**Document images with source code**
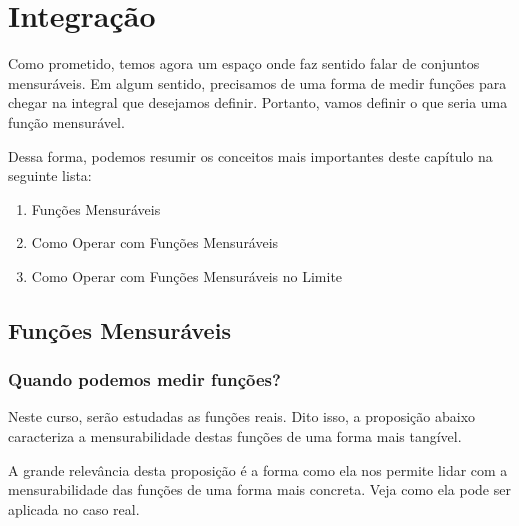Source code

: \chapter{Integração}

Como prometido, temos agora um espaço onde faz sentido falar de conjuntos mensuráveis. Em algum sentido, precisamos de uma forma de medir funções para chegar na integral que desejamos definir. Portanto, vamos definir o que seria uma função mensurável.

Dessa forma, podemos resumir os conceitos mais importantes deste capítulo na seguinte lista:

\begin{enumerate}
    \item Funções Mensuráveis
    \item Como Operar com Funções Mensuráveis
    \item Como Operar com Funções Mensuráveis no Limite
\end{enumerate}















\section{Funções Mensuráveis}
\subsection{Quando podemos medir funções?}

\measurableFunctions

Neste curso, serão estudadas as funções reais. Dito isso, a proposição abaixo caracteriza a mensurabilidade destas funções de uma forma mais tangível.

\measurableFunctionsAndSigmaAlgebrasGeneratedBySet

A grande relevância desta proposição é a forma como ela nos permite lidar com a mensurabilidade das funções de uma forma mais concreta. Veja como ela pode ser aplicada no caso real.

\measurableFunctionsInR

**TASK TO CARRY OUT**
The entries must be written out again unchanged. Images are to be left out.

**SOLUTION FOR THIS PROBLEM**
Source code

: \chapter{Integração}

Como prometido, temos agora um espaço onde faz sentido falar de conjuntos mensuráveis. Em algum sentido, precisamos de uma forma de medir funções para chegar na integral que desejamos definir. Portanto, vamos definir o que seria uma função mensurável.

Dessa forma, podemos resumir os conceitos mais importantes deste capítulo na seguinte lista:

\begin{enumerate}
    \item Funções Mensuráveis
    \item Como Operar com Funções Mensuráveis
    \item Como Operar com Funções Mensuráveis no Limite
\end{enumerate}















\section{Funções Mensuráveis}
\subsection{Quando podemos medir funções?}

\measurableFunctions

Neste curso, serão estudadas as funções reais. Dito isso, a proposição abaixo caracteriza a mensurabilidade destas funções de uma forma mais tangível.

\measurableFunctionsAndSigmaAlgebrasGeneratedBySet

A grande relevância desta proposição é a forma como ela nos permite lidar com a mensurabilidade das funções de uma forma mais concreta. Veja como ela pode ser aplicada no caso real.

\measurableFunctionsInR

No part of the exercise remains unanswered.